The Juchee Idea: Film as Conceptual Art, Perhaps

What was director Jim Finn's intent when he was making The Juchee Idea? Was it to make a sly documentary about filmmaker Lee Jung Yoon's time as a visiting artist at a commie communal farm well outside Pyongyang? Was it to illustrate the theoretical ideas outlined in dictator Kim Jong-il's On the Art of the Cinema? Was it to satirize the North Korean view of Western culture by way of a series of stiffly executed dialogues representing capitalist and socialist "uses" of the English language? Maybe the answer is yes to all of the above. I'm not sure. What I do know is that the various pieces neither stick together nor comment on each other so much as they all seem to coexist independently. In a way, The Juchee Idea feels like a cut-up. Finn definitely has some cool archival footage, an odd performance art sensibility, and access to what look to be entertaining North Korean films. What he's missing is a narrative through line. Maybe he never intended to have one.
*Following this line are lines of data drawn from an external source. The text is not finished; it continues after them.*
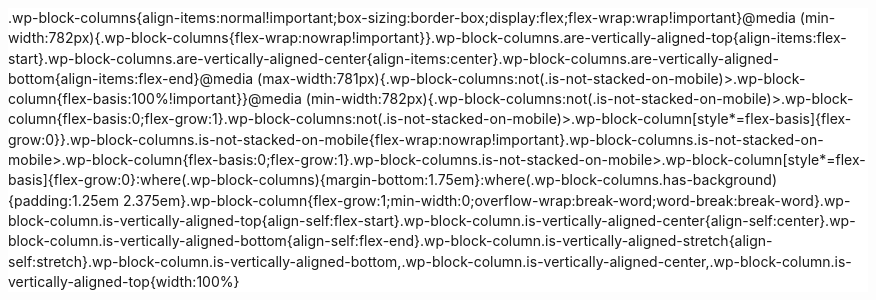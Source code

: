 .wp-block-columns{align-items:normal!important;box-sizing:border-box;display:flex;flex-wrap:wrap!important}@media (min-width:782px){.wp-block-columns{flex-wrap:nowrap!important}}.wp-block-columns.are-vertically-aligned-top{align-items:flex-start}.wp-block-columns.are-vertically-aligned-center{align-items:center}.wp-block-columns.are-vertically-aligned-bottom{align-items:flex-end}@media (max-width:781px){.wp-block-columns:not(.is-not-stacked-on-mobile)>.wp-block-column{flex-basis:100%!important}}@media (min-width:782px){.wp-block-columns:not(.is-not-stacked-on-mobile)>.wp-block-column{flex-basis:0;flex-grow:1}.wp-block-columns:not(.is-not-stacked-on-mobile)>.wp-block-column[style*=flex-basis]{flex-grow:0}}.wp-block-columns.is-not-stacked-on-mobile{flex-wrap:nowrap!important}.wp-block-columns.is-not-stacked-on-mobile>.wp-block-column{flex-basis:0;flex-grow:1}.wp-block-columns.is-not-stacked-on-mobile>.wp-block-column[style*=flex-basis]{flex-grow:0}:where(.wp-block-columns){margin-bottom:1.75em}:where(.wp-block-columns.has-background){padding:1.25em 2.375em}.wp-block-column{flex-grow:1;min-width:0;overflow-wrap:break-word;word-break:break-word}.wp-block-column.is-vertically-aligned-top{align-self:flex-start}.wp-block-column.is-vertically-aligned-center{align-self:center}.wp-block-column.is-vertically-aligned-bottom{align-self:flex-end}.wp-block-column.is-vertically-aligned-stretch{align-self:stretch}.wp-block-column.is-vertically-aligned-bottom,.wp-block-column.is-vertically-aligned-center,.wp-block-column.is-vertically-aligned-top{width:100%}
</style>
<style id='wp-block-separator-inline-css'>
@charset "UTF-8";.wp-block-separator{border:none;border-top:2px solid}:root :where(.wp-block-separator.is-style-dots){height:auto;line-height:1;text-align:center}:root :where(.wp-block-separator.is-style-dots):before{color:currentColor;content:"···";font-family:serif;font-size:1.5em;letter-spacing:2em;padding-left:2em}.wp-block-separator.is-style-dots{background:none!important;border:none!important}
</style>
<style id='wp-block-post-title-inline-css'>
.wp-block-post-title{box-sizing:border-box;word-break:break-word}.wp-block-post-title[style*=font-weight] :where(a){font-weight:inherit}.wp-block-post-title[class*=-font-family] :where(a),.wp-block-post-title[style*=font-family] :where(a){font-family:inherit}.wp-block-post-title[class*=-font-size] :where(a),.wp-block-post-title[style*=font-size] :where(a){font-size:inherit}.wp-block-post-title[style*=line-height] :where(a){line-height:inherit}.wp-block-post-title[style*=font-style] :where(a){font-style:inherit}.wp-block-post-title[style*=letter-spacing] :where(a){letter-spacing:inherit}.wp-block-post-title[style*=text-decoration] :where(a){text-decoration:inherit}.wp-block-post-title a{display:inline-block}
</style>
<style id='wp-block-post-date-inline-css'>
.wp-block-post-date{box-sizing:border-box}
</style>
<style id='wp-block-post-author-name-inline-css'>
.wp-block-post-author-name{box-sizing:border-box}
</style>
<style id='wp-block-post-terms-inline-css'>
.wp-block-post-terms{box-sizing:border-box}.wp-block-post-terms .wp-block-post-terms__separator{white-space:pre-wrap}

				.is-style-pill a,
				.is-style-pill span:not([class], [data-rich-text-placeholder]) {
					display: inline-block;
					background-color: var(--wp--preset--color--base-2);
					padding: 0.375rem 0.875rem;
					border-radius: var(--wp--preset--spacing--20);
				}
By far the most fascinating parts of Finn's amalgamated movie are those sections which split-screen footage from a handful of North Korean propaganda films (such as hard-to-find titles like An Urban Girls Gets Married and Girls From My Hometown) with quotes from Kim's very intriguing film theory book. But the documentary footage of Lee being interviewed by interdisciplinary artist Daniela Kostova is shot in a way that has left me unsure of how seriously or satirically to take it. Same for the brief scenes of the "indicative conversations" — featuring an especially affected performance from Oleg Mavromatti. It's not quite funny so much as bizarre. The film kindly clocks in at sixty minutes so you're unlikely to get bored as Finn switches genres, tones, and storylines. But you're unlikely to get enlightened into the actual Juchee idea — which is North Korea's philosophy of self-reliance spiked with Marxism.

Korean Grindhouse has a page devoted exclusively to North Korean movies — both documentaries about the country and films that were created there. Check it out!

January 2, 2018

The Flower Girl: Total Class

"What is the matter with the poor is poverty; what is the matter with the rich is uselessness."
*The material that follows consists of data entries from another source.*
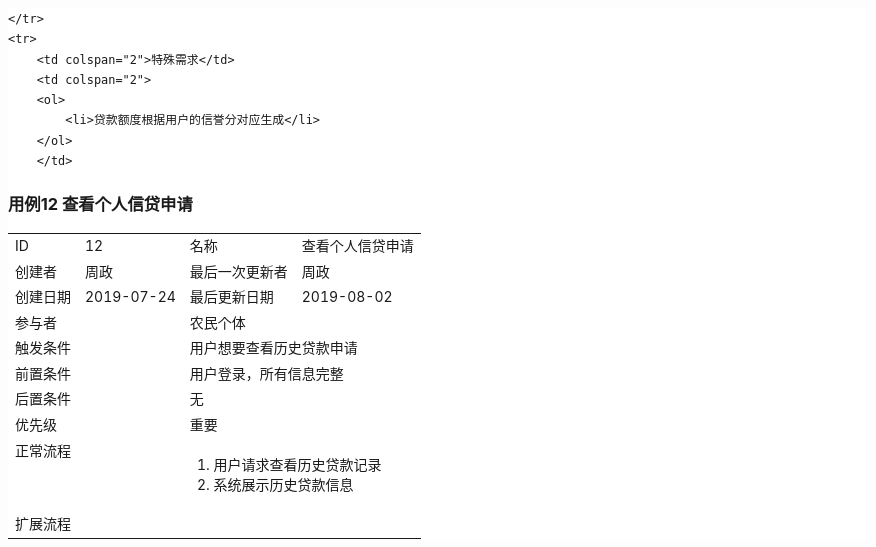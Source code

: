     </tr>
    <tr>
        <td colspan="2">特殊需求</td>
        <td colspan="2">
        <ol>
            <li>贷款额度根据用户的信誉分对应生成</li>
        </ol>
        </td>
</tr>
</table>



<h3>用例12 查看个人信贷申请</h3>
<table>
    <tr>
        <td>ID</td>
        <td>12</td>
        <td>名称</td>
        <td>查看个人信贷申请</td>
    </tr>
    <tr>
        <td>创建者</td>
        <td>周政</td>
        <td>最后一次更新者</td>
        <td>周政</td>
    </tr>
    <tr>
        <td>创建日期</td>
        <td>2019-07-24</td>
        <td>最后更新日期</td>
        <td>2019-08-02</td>
    </tr>
    <tr>
        <td colspan="2">参与者</td>
        <td colspan="2">农民个体</td>
    </tr>
    <tr>
        <td colspan="2">触发条件</td>
        <td colspan="2">用户想要查看历史贷款申请</td>
    </tr>
    <tr>
        <td colspan="2">前置条件</td>
        <td colspan="2">用户登录，所有信息完整</td>
    </tr>
    <tr>
        <td colspan="2">后置条件</td>
        <td colspan="2">无</td>
    </tr>
    <tr>
        <td colspan="2">优先级</td>
        <td colspan="2">重要</td>
    </tr>
    <tr>
        <td colspan="2">正常流程</td>
        <td colspan="2">
            <ol>
                <li>用户请求查看历史贷款记录</li>
                <li>系统展示历史贷款信息</li>
            </ol>
        </td>
    </tr>
    <tr>
        <td colspan="2">扩展流程</td>
        <td colspan="2">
You can depend on George Bernard Shaw when you're looking for a good quote about class. And the zinger above applies as nicely to the North Korean drama The Flower Girl as it does to all spirited "power to the people" movies that address the struggles to survive when you're flat broke and the boss couldn't give a rat's ass. Per usual, the unscrupulous landlord (Ko So Am) and his irritable wife never notice how hungry and destitute their tenant-servants are. They mistake their own mean-spirited gestures towards sustaining subsistence with acts of generosity. As the "haves," they're all about "me, me, me" while the "have-nots" are sometimes sick, widowed, and stuck with three kids (and no help in sight). As we all know, the silk-gloved hand is usually the last to reach out to help and the first to grab back what it feels it owns. Indeed this particular batch of rich rubes is making matters worse for one particular downtrodden mother (Ru Hu Nam) by scalding her younger blind daughter (Son Pak Hwa) then demanding rent money or eviction when the poor ailing matriarch desperately needs some medicine. What's a flower girl (Hong Yong Hui) to do?

I like that this movie passes no judgment when the infuriated son causes a fire at the landowners' property then escapes from the chain gang then storms the not-so-fine folks' fine house with his enraged fellow villagers upon his return. The people united shall never be defeated. Though not as witty as Shaw, that's also true. Released in 1972, The Flower Girl doesn't feel North Korean in its politics so much as Marxist. Equal distribution of wealth, working as a community, striking down the upper class (and the imperialist Japanese) by taking to arms... Hey, it can happen. The only problem here in the USA is that most people don't want equality, they want to be rich. Even Shaw's flower girl Eliza Doolittle is tempted to marry into money. And who can blame her?